■ **Task objective**:
Lines that contain "topics" are to be copied from the material, every one of them.
------------
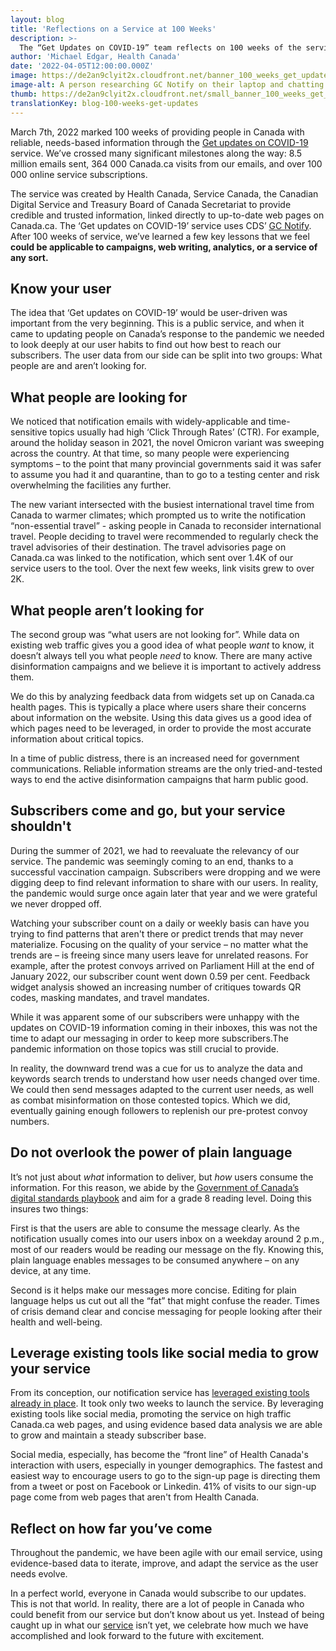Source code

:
 ```yaml
---
layout: blog
title: 'Reflections on a Service at 100 Weeks'
description: >-
  The “Get Updates on COVID-19” team reflects on 100 weeks of the service. 
author: 'Michael Edgar, Health Canada'
date: '2022-04-05T12:00:00.000Z'
image: https://de2an9clyit2x.cloudfront.net/banner_100_weeks_get_updates_en_9568124f34.jpg
image-alt: A person researching GC Notify on their laptop and chatting on the phone with their manager about the tool.
thumb: https://de2an9clyit2x.cloudfront.net/small_banner_100_weeks_get_updates_en_9568124f34.jpg
translationKey: blog-100-weeks-get-updates
---
```

March 7th, 2022 marked 100 weeks of providing people in Canada with reliable, needs-based information through the [Get updates on COVID-19](https://www.canada.ca/covid19updates) service. We’ve crossed many significant milestones along the way: 8.5 million emails sent, 364 000 Canada.ca visits from our emails, and over 100 000 online service subscriptions.

The service was created by Health Canada, Service Canada, the Canadian Digital Service and Treasury Board of Canada Secretariat to provide credible and trusted information, linked directly to up-to-date web pages on Canada.ca. The ‘Get updates on COVID-19’ service uses CDS’ [GC Notify](https://notification.canada.ca/). After 100 weeks of service, we’ve learned a few key lessons that we feel **could be applicable to campaigns, web writing, analytics, or a service of any sort.**

## Know your user 

The idea that ‘Get updates on COVID-19’ would be user-driven was important from the very beginning. This is a public service, and when it came to updating people on Canada’s response to the pandemic we needed to look deeply at our user habits to find out how best to reach our subscribers. The user data from our side can be split into two groups: What people are and aren’t looking for.

## What people are looking for


We noticed that notification emails with widely-applicable and time-sensitive topics usually had high ‘Click Through Rates’ (CTR). For example, around the holiday season in 2021, the novel Omicron variant was sweeping across the country. At that time, so many people were experiencing symptoms – to the point that many provincial governments said it was safer to assume you had it and quarantine, than to go to a testing center and risk overwhelming the facilities any further. 

The new variant intersected with the busiest international travel time from Canada to warmer climates; which prompted us to write the notification “non-essential travel” - asking people in Canada to reconsider international travel. People deciding to travel were recommended to regularly check the travel advisories of their destination. The travel advisories page on Canada.ca was linked to the notification, which sent over 1.4K of our service users to the tool. Over the next few weeks, link visits grew to over 2K.

## What people aren’t looking for

The second group was “what users are not looking for”. While data on existing web traffic gives you a good idea of what people *want* to know, it doesn’t always tell you what people *need* to know. There are many active disinformation campaigns and we believe it is important to actively address them. 

We do this by analyzing feedback data from widgets set up on Canada.ca health pages. This is typically a place where users share their concerns about information on the website. Using this data gives us a good idea of which pages need to be leveraged, in order to provide the most accurate information about critical topics. 

In a time of public distress, there is an increased need for government communications. Reliable information streams are the only tried-and-tested ways to end the active disinformation campaigns that harm public good. 

## Subscribers come and go, but your service shouldn't

During the summer of 2021, we had to reevaluate the relevancy of our service. The pandemic was seemingly coming to an end, thanks to a successful vaccination campaign. Subscribers were dropping and we were digging deep to find relevant information to share with our users. In reality, the pandemic would surge once again later that year and we were grateful we never dropped off. 

Watching your subscriber count on a daily or weekly basis can have you trying to find patterns that aren't there or predict trends that may never materialize. Focusing on the quality of your service – no matter what the trends are – is freeing since many users leave for unrelated reasons. For example, after the protest convoys arrived on Parliament Hill at the end of January 2022, our subscriber count went down 0.59 per cent. Feedback widget analysis showed an increasing number of critiques towards QR codes, masking mandates, and travel mandates. 

While it was apparent some of our subscribers were unhappy with the updates on COVID-19 information coming in their inboxes, this was not the time to adapt our messaging in order to keep more subscribers.The pandemic information on those topics was still crucial to provide.

In reality, the downward trend was a cue for us to analyze the data and keywords search trends to understand how user needs changed over time. We could then send messages adapted to the current user needs, as well as combat misinformation on those contested topics. Which we did, eventually gaining enough followers to replenish our pre-protest convoy numbers. 


## Do not overlook the power of plain language 

It’s not just about *what* information to deliver, but *how* users consume the information. For this reason, we abide by the [Government of Canada’s digital standards playbook](https://www.canada.ca/en/government/system/digital-government/government-canada-digital-standards.html) and aim for a grade 8 reading level. Doing this insures two things: 

First is that the users are able to consume the message clearly. As the notification usually comes into our users inbox on a weekday around 2 p.m., most of our readers would be reading our message on the fly. Knowing this, plain language enables messages to be consumed anywhere – on any device, at any time.

Second is it helps make our messages more concise. Editing for plain language helps us cut out all the “fat” that might confuse the reader. Times of crisis demand clear and concise messaging for people looking after their health and well-being.

## Leverage existing tools like social media to grow your service

From its conception, our notification service has [leveraged existing tools already in place](https://digital.canada.ca/2020/05/13/get-updates-on-covid-19-email-notification-service/). It took only two weeks to launch the service. By leveraging existing tools like social media, promoting the service on high traffic Canada.ca web pages, and using evidence based data analysis we are able to grow and maintain a steady subscriber base. 

Social media, especially, has become the “front line” of Health Canada's interaction with users, especially in younger demographics. The fastest and easiest way to encourage users to go to the sign-up page is directing them from a tweet or post on Facebook or Linkedin. 41% of visits to our sign-up page come from web pages that aren't from Health Canada.

## Reflect on how far you’ve come
	
Throughout the pandemic, we have been agile with our email service, using evidence-based data to iterate, improve, and adapt the service as the user needs evolve. 

In a perfect world, everyone in Canada would subscribe to our updates. This is not that world. In reality, there are a lot of people in Canada who could benefit from our service but don’t know about us yet. Instead of being caught up in what our [service](https://www.canada.ca/en/managed-web-service/get-updates-covid-19.html) isn’t yet, we celebrate how much we have accomplished and look forward to the future with excitement. 


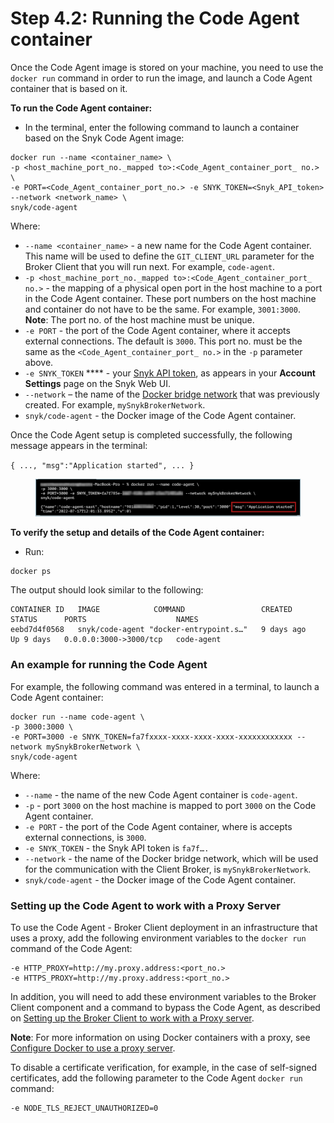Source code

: # Step 4.2: Running the Code Agent container

Once the Code Agent image is stored on your machine, you need to use the `docker run` command in order to run the image, and launch a Code Agent container that is based on it.

**To run the Code Agent container:**

* In the terminal, enter the following command to launch a container based on the Snyk Code Agent image:

```
docker run --name <container_name> \
-p <host_machine_port_no._mapped to>:<Code_Agent_container_port_ no.> \
-e PORT=<Code_Agent_container_port_no.> -e SNYK_TOKEN=<Snyk_API_token> --network <network_name> \
snyk/code-agent
```

Where:

* `--name <container_name>` - a new name for the Code Agent container. This name will be used to define the `GIT_CLIENT_URL` parameter for the Broker Client that you will run next. For example, `code-agent`.
* `-p <host_machine_port_no._mapped to>:<Code_Agent_container_port_ no.>` - the mapping of a physical open port in the host machine to a port in the Code Agent container. These port numbers on the host machine and container do not have to be the same. For example, `3001:3000`.\
  **Note**: The port no. of the host machine must be unique.
* `-e PORT` - the port of the Code Agent container, where it  accepts external connections. The default is `3000`. This port no. must be the same as the `<Code_Agent_container_port_ no.>` in the `-p` parameter above.
* `-e SNYK_TOKEN` **** - your [Snyk API token](https://docs.snyk.io/features/snyk-broker/snyk-broker-code-agent/setting-up-the-code-agent-broker-client-deployment/step-1-obtaining-the-required-tokens-for-the-setup-procedure/obtaining-your-snyk-api-token), as appears in your **Account Settings** page on the Snyk Web UI.&#x20;
* `--network` – the name of the [Docker bridge network](https://docs.snyk.io/features/snyk-broker/snyk-broker-code-agent/setting-up-the-code-agent-broker-client-deployment/step-3-creating-a-network-for-the-broker-client-and-code-agent-communication) that was previously created. For example, `mySnykBrokerNetwork`.&#x20;
* `snyk/code-agent` - the Docker image of the Code Agent container.

Once the Code Agent setup is completed successfully, the following message appears in the terminal:

`{ ..., "msg":"Application started", ... }`

<figure><img src="../../../../../.gitbook/assets/Code Agent - Exmaple - success.png" alt=""><figcaption></figcaption></figure>

**To verify the setup and details of the Code Agent container:**

* Run:

```
docker ps
```

The output should look similar to the following:

```
CONTAINER ID   IMAGE            COMMAND                 CREATED      STATUS      PORTS                    NAMES
eebd7d4f0568   snyk/code-agent "docker-entrypoint.s…"   9 days ago   Up 9 days   0.0.0.0:3000->3000/tcp   code-agent
```

### An example **for** running the Code Agent &#x20;

&#x20;For example, the following command was entered in a terminal, to launch a Code Agent container:

```
docker run --name code-agent \
-p 3000:3000 \
-e PORT=3000 -e SNYK_TOKEN=fa7fxxxx-xxxx-xxxx-xxxx-xxxxxxxxxxxx --network mySnykBrokerNetwork \
snyk/code-agent
```

Where:

* `--name` - the name of the new Code Agent container is `code-agent`.
* `-p` - port `3000` on the host machine is mapped to port `3000` on the Code Agent container.
* `-e PORT` - the port of the Code Agent container, where is accepts external connections, is `3000`.
* `-e SNYK_TOKEN` - the Snyk API token is `fa7f….`
* `--network` - the name of the Docker bridge network, which will be used for the communication with the Client Broker, is `mySnykBrokerNetwork`.
* `snyk/code-agent` - the Docker image of the Code Agent container.

### **Setting up the Code Agent to work with a Proxy Server**

To use the Code Agent - Broker Client deployment in an infrastructure that uses a proxy,  add the following environment variables to the `docker run` command of the Code Agent:

```
-e HTTP_PROXY=http://my.proxy.address:<port_no.>
-e HTTPS_PROXY=http://my.proxy.address:<port_no.>
```

In addition, you will need to add these environment variables to the Broker Client component and a command to bypass the Code Agent, as described on [Setting up the Broker Client to work with a Proxy server](https://docs.snyk.io/features/snyk-broker/snyk-broker-code-agent/setting-up-the-code-agent-broker-client-deployment/step-5-setting-up-the-broker-client/step-5.2a-running-the-broker-client-without-the-code-snippet-display/setting-up-the-broker-client-to-work-with-a-proxy-server).

**Note**: For more information on using Docker containers with a proxy, see [Configure Docker to use a proxy server](https://docs.docker.com/network/proxy/).

&#x20;

To disable a certificate verification, for example, in the case of self-signed certificates, add the following parameter to the Code Agent `docker run` command:

```
-e NODE_TLS_REJECT_UNAUTHORIZED=0
```

&#x20;
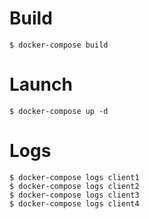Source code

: # Build

```
$ docker-compose build
```

# Launch

```
$ docker-compose up -d
```

# Logs

```
$ docker-compose logs client1
$ docker-compose logs client2
$ docker-compose logs client3
$ docker-compose logs client4
```
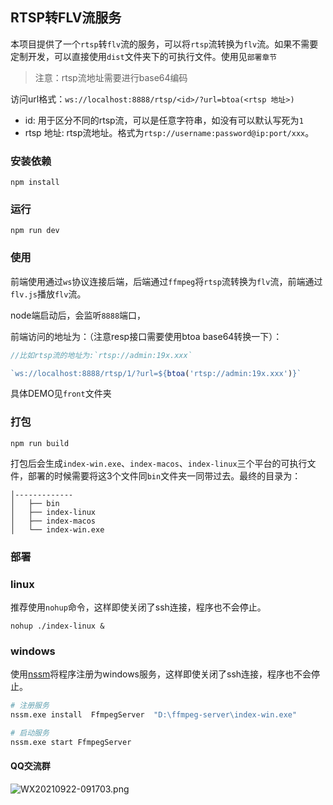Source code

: ## RTSP转FLV流服务

本项目提供了一个`rtsp`转`flv`流的服务，可以将`rtsp`流转换为`flv`流。如果不需要定制开发，可以直接使用`dist`文件夹下的可执行文件。使用见`部署章节`

> 注意：rtsp流地址需要进行base64编码

访问url格式：`ws://localhost:8888/rtsp/<id>/?url=btoa(<rtsp 地址>)`
- id: 用于区分不同的rtsp流，可以是任意字符串，如没有可以默认写死为`1`
- rtsp 地址: rtsp流地址。格式为`rtsp://username:password@ip:port/xxx`。
### 安装依赖
```
npm install
```

### 运行
```
npm run dev
```
### 使用
前端使用通过`ws`协议连接后端，后端通过`ffmpeg`将`rtsp`流转换为`flv`流，前端通过`flv.js`播放`flv`流。

node端启动后，会监听`8888`端口，

前端访问的地址为：（注意resp接口需要使用btoa base64转换一下）：
```js
//比如rtsp流的地址为:`rtsp://admin:19x.xxx`

`ws://localhost:8888/rtsp/1/?url=${btoa('rtsp://admin:19x.xxx')}`
```
具体DEMO见`front`文件夹

### 打包
```
npm run build
```
打包后会生成`index-win.exe`、`index-macos`、`index-linux`三个平台的可执行文件，部署的时候需要将这3个文件同`bin`文件夹一同带过去。最终的目录为：
```
│-------------
│   ├── bin
│   ├── index-linux
│   ├── index-macos
│   └── index-win.exe
```
### 部署

### linux
推荐使用`nohup`命令，这样即使关闭了ssh连接，程序也不会停止。
```
nohup ./index-linux &
```
### windows
使用[nssm](https://nssm.cc/usage)将程序注册为windows服务，这样即使关闭了ssh连接，程序也不会停止。
```bash
# 注册服务
nssm.exe install  FfmpegServer  "D:\ffmpeg-server\index-win.exe"

# 启动服务
nssm.exe start FfmpegServer
```

#### QQ交流群

![WX20210922-091703.png](https://cdn.wangzc.wang/uPic/WX20210922-09170315%20.png)

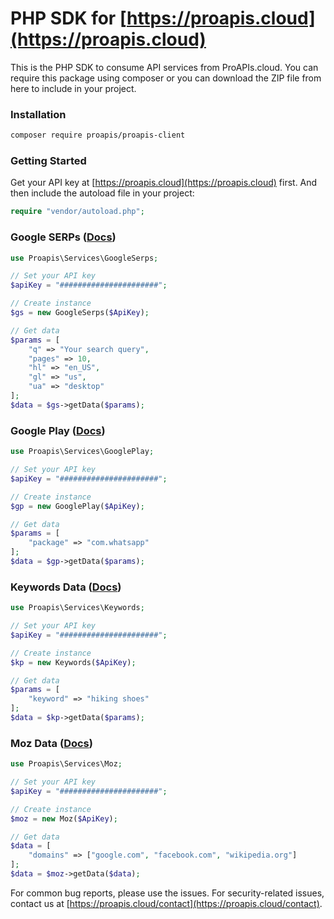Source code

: # PHP SDK for [https://proapis.cloud](https://proapis.cloud)

This is the PHP SDK to consume API services from ProAPIs.cloud. You can require this package using composer or you can download the ZIP file from here to include in your project.

### Installation

```bash
composer require proapis/proapis-client
```

### Getting Started
Get your API key at [https://proapis.cloud](https://proapis.cloud) first. And then include the autoload file in your project:
```php
require "vendor/autoload.php";
```

### Google SERPs ([Docs](https://proapis.cloud/apis/google-serps-api/))

```php
use Proapis\Services\GoogleSerps;

// Set your API key
$apiKey = "######################";

// Create instance
$gs = new GoogleSerps($ApiKey);

// Get data
$params = [
    "q" => "Your search query",
    "pages" => 10,
    "hl" => "en_US",
    "gl" => "us",
    "ua" => "desktop"
];
$data = $gs->getData($params);
```

### Google Play ([Docs](https://proapis.cloud/apis/google-play-api/))

```php
use Proapis\Services\GooglePlay;

// Set your API key
$apiKey = "######################";

// Create instance
$gp = new GooglePlay($ApiKey);

// Get data
$params = [
    "package" => "com.whatsapp"
];
$data = $gp->getData($params);
```

### Keywords Data ([Docs](https://proapis.cloud/apis/google-keyword-planner-api/))

```php
use Proapis\Services\Keywords;

// Set your API key
$apiKey = "######################";

// Create instance
$kp = new Keywords($ApiKey);

// Get data
$params = [
    "keyword" => "hiking shoes"
];
$data = $kp->getData($params);
```

### Moz Data ([Docs](https://proapis.cloud/apis/moz-api/))

```php
use Proapis\Services\Moz;

// Set your API key
$apiKey = "######################";

// Create instance
$moz = new Moz($ApiKey);

// Get data
$data = [
    "domains" => ["google.com", "facebook.com", "wikipedia.org"]
];
$data = $moz->getData($data);
```

For common bug reports, please use the issues. For security-related issues, contact us at [https://proapis.cloud/contact](https://proapis.cloud/contact).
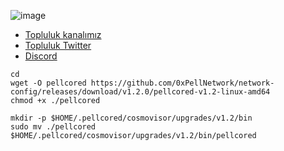 


![image](https://github.com/user-attachments/assets/92f91289-34af-46ec-a9dc-54e45924d356)



 * [Topluluk kanalımız](https://t.me/corenodechat)<br>
 * [Topluluk Twitter](https://twitter.com/corenodeHQ)<br>
 * [Discord](https://discord.com/invite/0glabs)<br>


```
cd
wget -O pellcored https://github.com/0xPellNetwork/network-config/releases/download/v1.2.0/pellcored-v1.2-linux-amd64
chmod +x ./pellcored
```
```
mkdir -p $HOME/.pellcored/cosmovisor/upgrades/v1.2/bin
sudo mv ./pellcored $HOME/.pellcored/cosmovisor/upgrades/v1.2/bin/pellcored
```
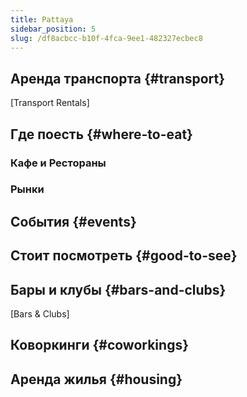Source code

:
 ```yaml
---
title: Pattaya
sidebar_position: 5
slug: /df8acbcc-b10f-4fca-9ee1-482327ecbec8
---
```




## Аренда транспорта {#transport}


[Transport Rentals]


## Где поесть {#where-to-eat}


### Кафе и Рестораны


### Рынки


## События {#events}


## Стоит посмотреть {#good-to-see}


## Бары и клубы {#bars-and-clubs}


[Bars & Clubs]


## Коворкинги {#coworkings}


## Аренда жилья {#housing}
------------
■ **Result**:
We noticed that notification emails with widely-applicable and time-sensitive topics usually had high ‘Click Through Rates’ (CTR). For example, around the holiday season in 2021, the novel Omicron variant was sweeping across the country. At that time, so many people were experiencing symptoms – to the point that many provincial governments said it was safer to assume you had it and quarantine, than to go to a testing center and risk overwhelming the facilities any further. 
We do this by analyzing feedback data from widgets set up on Canada.ca health pages. This is typically a place where users share their concerns about information on the website. Using this data gives us a good idea of which pages need to be leveraged, in order to provide the most accurate information about critical topics. 
While it was apparent some of our subscribers were unhappy with the updates on COVID-19 information coming in their inboxes, this was not the time to adapt our messaging in order to keep more subscribers.The pandemic information on those topics was still crucial to provide.
In reality, the downward trend was a cue for us to analyze the data and keywords search trends to understand how user needs changed over time. We could then send messages adapted to the current user needs, as well as combat misinformation on those contested topics. Which we did, eventually gaining enough followers to replenish our pre-protest convoy numbers. 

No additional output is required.